▶ [RECORDED DATA]:
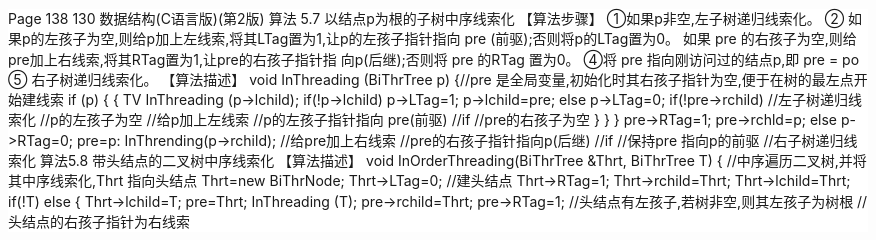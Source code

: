 Page 138
130
数据结构(C语言版)(第2版)
算法 5.7 以结点p为根的子树中序线索化
【算法步骤】
①如果p非空,左子树递归线索化。
② 如果p的左孩子为空,则给p加上左线索,将其LTag置为1,让p的左孩子指针指向 pre
(前驱);否则将p的LTag置为0。
如果 pre 的右孩子为空,则给pre加上右线索,将其RTag置为1,让pre的右孩子指针指
向p(后继);否则将 pre 的RTag 置为0。
④将 pre 指向刚访问过的结点p,即 pre = po
⑤ 右子树递归线索化。
【算法描述】
void InThreading (BiThrTree p)
{//pre 是全局变量,初始化时其右孩子指针为空,便于在树的最左点开始建线索
if (p)
{
{
TV
InThreading (p->lchild);
if(!p->lchild)
p->LTag=1;
p->lchild=pre;
else p->LTag=0;
if(!pre->rchild)
//左子树递归线索化
//p的左孩子为空
//给p加上左线索
//p的左孩子指针指向
pre(前驱)
//if
//pre的右孩子为空
}
}
}
pre->RTag=1;
pre->rchld=p;
else p->RTag=0;
pre=p:
InThrending(p->rchild);
//给pre加上右线索
//pre的右孩子指针指向p(后继)
//if
//保持pre 指向p的前驱
//右子树递归线索化
算法5.8 带头结点的二叉树中序线索化
【算法描述】
void InOrderThreading(BiThrTree &Thrt, BiThrTree T)
{ //中序遍历二叉树,并将其中序线索化,Thrt 指向头结点
Thrt=new BiThrNode;
Thrt->LTag=0;
//建头结点
Thrt->RTag=1;
Thrt->rchild=Thrt;
Thrt->lchild=Thrt;
if(!T)
else
{
Thrt->lchild=T; pre=Thrt;
InThreading (T);
pre->rchild=Thrt;
pre->RTag=1;
//头结点有左孩子,若树非空,则其左孩子为树根
//头结点的右孩子指针为右线索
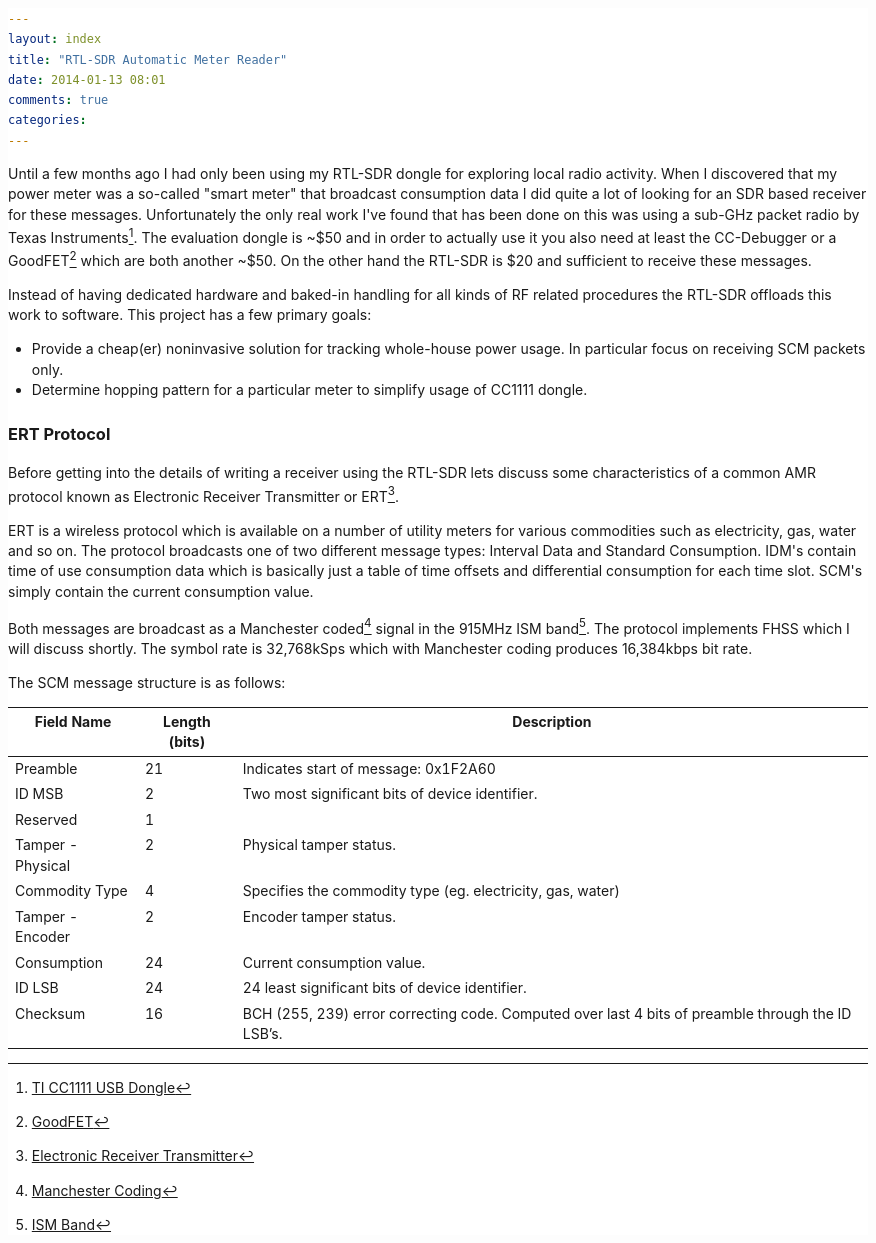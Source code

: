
 ```yaml
---
layout: index
title: "RTL-SDR Automatic Meter Reader"
date: 2014-01-13 08:01
comments: true
categories: 
---
```


Until a few months ago I had only been using my RTL-SDR dongle for exploring local radio activity. When I discovered that my power meter was a so-called "smart meter" that broadcast consumption data I did quite a lot of looking for an SDR based receiver for these messages. Unfortunately the only real work I've found that has been done on this was using a sub-GHz packet radio by Texas Instruments[^cc1111]. The evaluation dongle is ~$50 and in order to actually use it you also need at least the CC-Debugger or a GoodFET[^goodfet] which are both another ~\$50. On the other hand the RTL-SDR is \$20 and sufficient to receive these messages.

Instead of having dedicated hardware and baked-in handling for all kinds of RF related procedures the RTL-SDR offloads this work to software. This project has a few primary goals:

 * Provide a cheap(er) noninvasive solution for tracking whole-house power usage. In particular focus on receiving SCM packets only.
 * Determine hopping pattern for a particular meter to simplify usage of CC1111 dongle.


### ERT Protocol

Before getting into the details of writing a receiver using the RTL-SDR lets discuss some characteristics of a common AMR protocol known as Electronic Receiver Transmitter or ERT[^ert].

ERT is a wireless protocol which is available on a number of utility meters for various commodities such as electricity, gas, water and so on. The protocol broadcasts one of two different message types: Interval Data and Standard Consumption. IDM's contain time of use consumption data which is basically just a table of time offsets and differential consumption for each time slot. SCM's simply contain the current consumption value.

Both messages are broadcast as a Manchester coded[^manchester] signal in the 915MHz ISM band[^ismband]. The protocol implements FHSS which I will discuss shortly. The symbol rate is 32,768kSps which with Manchester coding produces 16,384kbps bit rate.

The SCM message structure is as follows:

<table class="table table-bordered table-striped table-condensed table-hover">
    <thead>
        <tr>
            <th>Field Name</th>
            <th>Length (bits)</th>
            <th>Description</th>
        </tr>
    </thead>
    <tbody>
        <tr><td>Preamble</td><td>21</td><td>Indicates start of message: 0x1F2A60</td></tr>
        <tr><td>ID MSB</td><td>2</td><td>Two most significant bits of device identifier.</td></tr>
        <tr><td>Reserved</td><td>1</td><td></td></tr>
        <tr><td>Tamper - Physical</td><td>2</td><td>Physical tamper status.</td></tr>
        <tr><td>Commodity Type</td><td>4</td><td>Specifies the commodity type (eg. electricity, gas, water)</td></tr>
        <tr><td>Tamper - Encoder</td><td>2</td><td>Encoder tamper status.</td></tr>
        <tr><td>Consumption</td><td>24</td><td>Current consumption value.</td></tr>
        <tr><td>ID LSB</td><td>24</td><td>24 least significant bits of device identifier.</td></tr>
        <tr><td>Checksum</td><td>16</td><td>BCH (255, 239) error correcting code. Computed over last 4 bits of preamble through the ID LSB&#8217;s.</td></tr>
    </tbody>
</table>


[^cc1111]: [TI CC1111 USB Dongle](http://www.ti.com/corp/docs/landing/cc1111/)
[^goodfet]: [GoodFET](http://GoodFET.sourceforge.net/)
[^ert]: [Electronic Receiver Transmitter](https://en.wikipedia.org/wiki/Encoder_receiver_transmitter)
[^manchester]: [Manchester Coding](https://en.wikipedia.org/wiki/Manchester_code)
[^ook]: [On-off keying](https://en.wikipedia.org/wiki/On-off_keying)
[^ismband]: [ISM Band](https://en.wikipedia.org/wiki/ISM_band)
[^fhss]: [FHSS](https://en.wikipedia.org/wiki/FHSS)
[^coherence]: [Coherence](https://en.wikipedia.org/wiki/Coherence_\(physics\))
[^bch]: [BCH Error Correcting Code](https://en.wikipedia.org/wiki/BCH_code)
[^golang]: [GoLang](http://golang.org/)
[^fftw]: [FFTW](http://www.fftw.org/)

▶ [TASK DIRECTIONS]:
Every entry above needs to be duplicated exactly, without its images.

▶ [OUTPUT]:
Source code

: Page 138
130
数据结构(C语言版)(第2版)
算法 5.7 以结点p为根的子树中序线索化
【算法步骤】
①如果p非空,左子树递归线索化。
② 如果p的左孩子为空,则给p加上左线索,将其LTag置为1,让p的左孩子指针指向 pre
(前驱);否则将p的LTag置为0。
如果 pre 的右孩子为空,则给pre加上右线索,将其RTag置为1,让pre的右孩子指针指
向p(后继);否则将 pre 的RTag 置为0。
④将 pre 指向刚访问过的结点p,即 pre = po
⑤ 右子树递归线索化。
【算法描述】
void InThreading (BiThrTree p)
{//pre 是全局变量,初始化时其右孩子指针为空,便于在树的最左点开始建线索
if (p)
{
{
TV
InThreading (p->lchild);
if(!p->lchild)
p->LTag=1;
p->lchild=pre;
else p->LTag=0;
if(!pre->rchild)
//左子树递归线索化
//p的左孩子为空
//给p加上左线索
//p的左孩子指针指向
pre(前驱)
//if
//pre的右孩子为空
}
}
}
pre->RTag=1;
pre->rchld=p;
else p->RTag=0;
pre=p:
InThrending(p->rchild);
//给pre加上右线索
//pre的右孩子指针指向p(后继)
//if
//保持pre 指向p的前驱
//右子树递归线索化
算法5.8 带头结点的二叉树中序线索化
【算法描述】
void InOrderThreading(BiThrTree &Thrt, BiThrTree T)
{ //中序遍历二叉树,并将其中序线索化,Thrt 指向头结点
Thrt=new BiThrNode;
Thrt->LTag=0;
//建头结点
Thrt->RTag=1;
Thrt->rchild=Thrt;
Thrt->lchild=Thrt;
if(!T)
else
{
Thrt->lchild=T; pre=Thrt;
InThreading (T);
pre->rchild=Thrt;
pre->RTag=1;
//头结点有左孩子,若树非空,则其左孩子为树根
//头结点的右孩子指针为右线索
Source code

:
 ```yaml
---
layout: index
title: "RTL-SDR Automatic Meter Reader"
date: 2014-01-13 08:01
comments: true
categories: 
---
```


Until a few months ago I had only been using my RTL-SDR dongle for exploring local radio activity. When I discovered that my power meter was a so-called "smart meter" that broadcast consumption data I did quite a lot of looking for an SDR based receiver for these messages. Unfortunately the only real work I've found that has been done on this was using a sub-GHz packet radio by Texas Instruments[^cc1111]. The evaluation dongle is ~$50 and in order to actually use it you also need at least the CC-Debugger or a GoodFET[^goodfet] which are both another ~\$50. On the other hand the RTL-SDR is \$20 and sufficient to receive these messages.

Instead of having dedicated hardware and baked-in handling for all kinds of RF related procedures the RTL-SDR offloads this work to software. This project has a few primary goals:

 * Provide a cheap(er) noninvasive solution for tracking whole-house power usage. In particular focus on receiving SCM packets only.
 * Determine hopping pattern for a particular meter to simplify usage of CC1111 dongle.


### ERT Protocol

Before getting into the details of writing a receiver using the RTL-SDR lets discuss some characteristics of a common AMR protocol known as Electronic Receiver Transmitter or ERT[^ert].

ERT is a wireless protocol which is available on a number of utility meters for various commodities such as electricity, gas, water and so on. The protocol broadcasts one of two different message types: Interval Data and Standard Consumption. IDM's contain time of use consumption data which is basically just a table of time offsets and differential consumption for each time slot. SCM's simply contain the current consumption value.

Both messages are broadcast as a Manchester coded[^manchester] signal in the 915MHz ISM band[^ismband]. The protocol implements FHSS which I will discuss shortly. The symbol rate is 32,768kSps which with Manchester coding produces 16,384kbps bit rate.

The SCM message structure is as follows:

<table class="table table-bordered table-striped table-condensed table-hover">
    <thead>
        <tr>
            <th>Field Name</th>
            <th>Length (bits)</th>
            <th>Description</th>
        </tr>
    </thead>
    <tbody>
        <tr><td>Preamble</td><td>21</td><td>Indicates start of message: 0x1F2A60</td></tr>
        <tr><td>ID MSB</td><td>2</td><td>Two most significant bits of device identifier.</td></tr>
        <tr><td>Reserved</td><td>1</td><td></td></tr>
        <tr><td>Tamper - Physical</td><td>2</td><td>Physical tamper status.</td></tr>
        <tr><td>Commodity Type</td><td>4</td><td>Specifies the commodity type (eg. electricity, gas, water)</td></tr>
        <tr><td>Tamper - Encoder</td><td>2</td><td>Encoder tamper status.</td></tr>
        <tr><td>Consumption</td><td>24</td><td>Current consumption value.</td></tr>
        <tr><td>ID LSB</td><td>24</td><td>24 least significant bits of device identifier.</td></tr>
        <tr><td>Checksum</td><td>16</td><td>BCH (255, 239) error correcting code. Computed over last 4 bits of preamble through the ID LSB&#8217;s.</td></tr>
    </tbody>
</table>


[^cc1111]: [TI CC1111 USB Dongle](http://www.ti.com/corp/docs/landing/cc1111/)
[^goodfet]: [GoodFET](http://GoodFET.sourceforge.net/)
[^ert]: [Electronic Receiver Transmitter](https://en.wikipedia.org/wiki/Encoder_receiver_transmitter)
[^manchester]: [Manchester Coding](https://en.wikipedia.org/wiki/Manchester_code)
[^ook]: [On-off keying](https://en.wikipedia.org/wiki/On-off_keying)
[^ismband]: [ISM Band](https://en.wikipedia.org/wiki/ISM_band)
[^fhss]: [FHSS](https://en.wikipedia.org/wiki/FHSS)
[^coherence]: [Coherence](https://en.wikipedia.org/wiki/Coherence_\(physics\))
[^bch]: [BCH Error Correcting Code](https://en.wikipedia.org/wiki/BCH_code)
[^golang]: [GoLang](http://golang.org/)
[^fftw]: [FFTW](http://www.fftw.org/)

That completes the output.